How do guard rails on the interstate actually work?


I’m no engineer and obviously don’t understand physics very well, since I’m asking this question. But how can guard rails keep a car or semi truck driving 70+ MPH from leaving the road?

In: 4

For two reasons:

1) Most commonly it is a glancing blow. That is, the vehicle drifts into the guardrail and the guardrail just redirects it, It doesn’t stop the vehicle. A guardrail is unlikely to stop a large truck that hits it at nearly a right angle.

2) The sections of guardrail connected together. So, even when one, or a few posts break, and the guardrail bulges to the side, the guardrail can keep holding the vehicle from going further off the road because the part of the guardrail that moved is still connected to the part ahead (and behind) that is in good shape.

Simply put – they can’t. They’re design is more so to slow down a fast heavy object , a car , in breakaway stages and giveaways( of the guardrails) so that the momentum of the car is quickly but efficiently slowed without sudden jarring.

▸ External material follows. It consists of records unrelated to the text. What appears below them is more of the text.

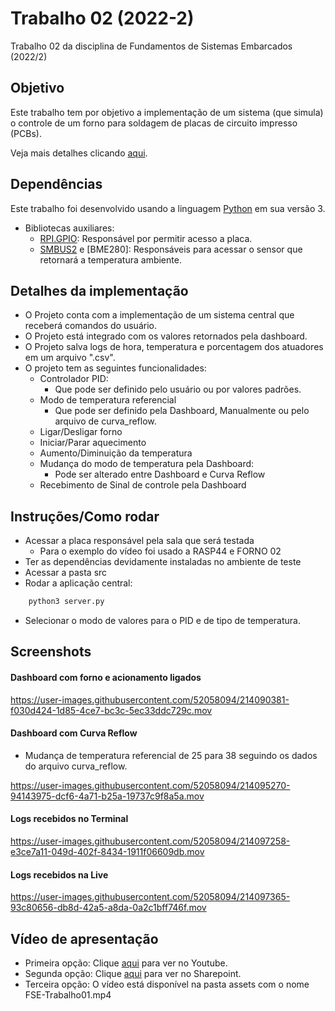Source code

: # Trabalho 02 (2022-2)
Trabalho 02 da disciplina de Fundamentos de Sistemas Embarcados (2022/2)

## Objetivo
Este trabalho tem por objetivo a implementação de um sistema (que simula) o controle de um forno para soldagem de placas de circuito impresso (PCBs).

Veja mais detalhes clicando [aqui](https://gitlab.com/fse_fga/trabalhos-2022_2/trabalho-2-2022-2).

## Dependências
Este trabalho foi desenvolvido usando a linguagem [Python](https://www.python.org/downloads/) em sua versão 3.
- Bibliotecas auxiliares:
    - [RPI.GPIO](https://pypi.org/project/RPi.GPIO/): Responsável por permitir acesso a placa.
    - [SMBUS2](https://pypi.org/project/smbus2/) e [BME280]: Responsáveis para acessar o sensor que retornará a temperatura ambiente.

## Detalhes da implementação
- O Projeto conta com a implementação de um sistema central que receberá comandos do usuário. 
- O Projeto está integrado com os valores retornados pela dashboard.
- O Projeto salva logs de hora, temperatura e porcentagem dos atuadores em um arquivo ".csv".
- O projeto tem as seguintes funcionalidades:
    - Controlador PID:
        * Que pode ser definido pelo usuário ou por valores padrões.
    - Modo de temperatura referencial
        * Que pode ser definido pela Dashboard, Manualmente ou pelo arquivo de curva_reflow. 
    - Ligar/Desligar forno
    - Iniciar/Parar aquecimento
    - Aumento/Diminuição da temperatura
    - Mudança do modo de temperatura pela Dashboard: 
        * Pode ser alterado entre Dashboard e Curva Reflow
    - Recebimento de Sinal de controle pela Dashboard

## Instruções/Como rodar 
- Acessar a placa responsável pela sala que será testada
    -   Para o exemplo do vídeo foi usado a RASP44 e FORNO 02
- Ter as dependências devidamente instaladas no ambiente de teste
- Acessar a pasta src
- Rodar a aplicação central:
```bash
    python3 server.py
```
- Selecionar o modo de valores para o PID e de tipo de temperatura. 

## Screenshots 
#### Dashboard com forno e acionamento ligados
https://user-images.githubusercontent.com/52058094/214090381-f030d424-1d85-4ce7-bc3c-5ec33ddc729c.mov

#### Dashboard com Curva Reflow
 - Mudança de temperatura referencial de 25 para 38 seguindo os dados do arquivo curva_reflow.

https://user-images.githubusercontent.com/52058094/214095270-94143975-dcf6-4a71-b25a-19737c9f8a5a.mov


#### Logs recebidos no Terminal


https://user-images.githubusercontent.com/52058094/214097258-e3ce7a11-049d-402f-8434-1911f06609db.mov


#### Logs recebidos na Live

https://user-images.githubusercontent.com/52058094/214097365-93c80656-db8d-42a5-a8da-0a2c1bff746f.mov

## Vídeo de apresentação
- Primeira opção: Clique [aqui](https://youtu.be/ukWc5g4RHE4) para ver no Youtube.
- Segunda opção: Clique [aqui](https://unbbr.sharepoint.com/sites/MinhasGravaes431/_layouts/15/stream.aspx?id=%2Fsites%2FMinhasGravaes431%2FDocumentos%20Compartilhados%2FGeneral%2FRecordings%2FFSE%20%2D%20Trabalho%2001%2D20221220%5F190142%2DMeeting%20Recording%2Emp4) para ver no Sharepoint.
- Terceira opção: O vídeo está disponível na pasta assets com o nome FSE-Trabalho01.mp4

If you put that guard rail in a huge parking lot, and have a car or semi truck drive 70 mph straight at it, it will likely disintegrate from the impact.

But on the highway, cars and trucks are driving alongside the guard rail, and if (for example) someone falls asleep they’ll veer into the guard rail at an angle. So cars and trucks are heavy, but still they’re “easing into” the guard rail, so to speak.

So a car / truck’s own steering system, its wheels, can “ease” it back onto the road, if that driver wakes up in time. The sideways force doesn’t have to be that great, it’s just a matter of “nudging” the car or truck back onto the road. That’s what guard rails do.

70 mph is only the velocity in the forward direction. In case of lane departure, usually the vehicle is departing the lane at much less than 70 mph in that direction.